The stretch wanted below opens at the line containing "- Precipitation (PRCP)" and closes at the line containing "to no end.**". Please return it exactly, with no other lines.
______________________________
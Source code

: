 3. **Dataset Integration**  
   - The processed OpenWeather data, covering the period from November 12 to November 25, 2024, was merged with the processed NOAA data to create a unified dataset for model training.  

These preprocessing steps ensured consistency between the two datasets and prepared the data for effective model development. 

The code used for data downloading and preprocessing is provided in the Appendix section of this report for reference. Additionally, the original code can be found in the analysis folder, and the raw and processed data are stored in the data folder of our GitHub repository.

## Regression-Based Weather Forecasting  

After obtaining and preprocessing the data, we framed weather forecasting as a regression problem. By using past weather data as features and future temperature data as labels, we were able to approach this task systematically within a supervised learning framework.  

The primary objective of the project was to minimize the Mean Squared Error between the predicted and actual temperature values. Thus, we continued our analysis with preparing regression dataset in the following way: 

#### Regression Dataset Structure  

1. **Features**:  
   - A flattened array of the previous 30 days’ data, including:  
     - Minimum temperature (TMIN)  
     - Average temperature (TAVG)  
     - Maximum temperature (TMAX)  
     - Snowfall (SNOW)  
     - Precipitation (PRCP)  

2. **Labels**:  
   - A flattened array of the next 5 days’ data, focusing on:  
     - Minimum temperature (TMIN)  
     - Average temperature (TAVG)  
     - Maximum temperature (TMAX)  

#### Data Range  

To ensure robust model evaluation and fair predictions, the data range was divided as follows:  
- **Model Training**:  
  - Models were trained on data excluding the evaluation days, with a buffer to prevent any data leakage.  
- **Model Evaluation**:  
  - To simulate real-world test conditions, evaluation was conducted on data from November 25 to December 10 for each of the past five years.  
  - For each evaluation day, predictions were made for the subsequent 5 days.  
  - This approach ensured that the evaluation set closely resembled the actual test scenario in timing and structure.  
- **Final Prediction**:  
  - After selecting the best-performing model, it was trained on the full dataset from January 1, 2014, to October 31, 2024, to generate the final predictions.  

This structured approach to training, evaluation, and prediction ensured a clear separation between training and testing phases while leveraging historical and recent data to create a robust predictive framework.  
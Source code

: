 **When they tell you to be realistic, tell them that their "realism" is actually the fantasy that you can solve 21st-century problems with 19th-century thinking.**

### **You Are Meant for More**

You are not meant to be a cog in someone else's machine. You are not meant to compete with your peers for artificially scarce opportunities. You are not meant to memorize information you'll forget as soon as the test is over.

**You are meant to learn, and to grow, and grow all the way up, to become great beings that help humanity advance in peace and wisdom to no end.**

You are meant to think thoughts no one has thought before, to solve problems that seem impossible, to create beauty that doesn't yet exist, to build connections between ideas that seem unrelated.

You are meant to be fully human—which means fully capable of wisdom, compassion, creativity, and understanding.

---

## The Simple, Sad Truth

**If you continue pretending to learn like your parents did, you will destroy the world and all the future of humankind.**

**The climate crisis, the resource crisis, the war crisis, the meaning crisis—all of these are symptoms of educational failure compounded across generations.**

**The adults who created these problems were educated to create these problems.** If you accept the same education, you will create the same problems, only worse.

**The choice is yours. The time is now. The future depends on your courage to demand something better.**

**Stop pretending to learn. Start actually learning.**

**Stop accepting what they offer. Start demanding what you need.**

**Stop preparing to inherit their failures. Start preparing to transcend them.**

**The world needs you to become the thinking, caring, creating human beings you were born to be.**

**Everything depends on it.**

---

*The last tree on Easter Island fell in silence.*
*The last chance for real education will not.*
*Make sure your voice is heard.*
______________________________
Task solution:
     - Precipitation (PRCP)  

2. **Labels**:  
   - A flattened array of the next 5 days’ data, focusing on:  
     - Minimum temperature (TMIN)  
     - Average temperature (TAVG)  
     - Maximum temperature (TMAX)  

#### Data Range  

To ensure robust model evaluation and fair predictions, the data range was divided as follows:  
- **Model Training**:  
  - Models were trained on data excluding the evaluation days, with a buffer to prevent any data leakage.  
- **Model Evaluation**:  
  - To simulate real-world test conditions, evaluation was conducted on data from November 25 to December 10 for each of the past five years.  
  - For each evaluation day, predictions were made for the subsequent 5 days.  
  - This approach ensured that the evaluation set closely resembled the actual test scenario in timing and structure.  
- **Final Prediction**:  
  - After selecting the best-performing model, it was trained on the full dataset from January 1, 2014, to October 31, 2024, to generate the final predictions.  

This structured approach to training, evaluation, and prediction ensured a clear separation between training and testing phases while leveraging historical and recent data to create a robust predictive framework.  
Source code

: **When they tell you to be realistic, tell them that their "realism" is actually the fantasy that you can solve 21st-century problems with 19th-century thinking.**

### **You Are Meant for More**

You are not meant to be a cog in someone else's machine. You are not meant to compete with your peers for artificially scarce opportunities. You are not meant to memorize information you'll forget as soon as the test is over.

**You are meant to learn, and to grow, and grow all the way up, to become great beings that help humanity advance in peace and wisdom to no end.**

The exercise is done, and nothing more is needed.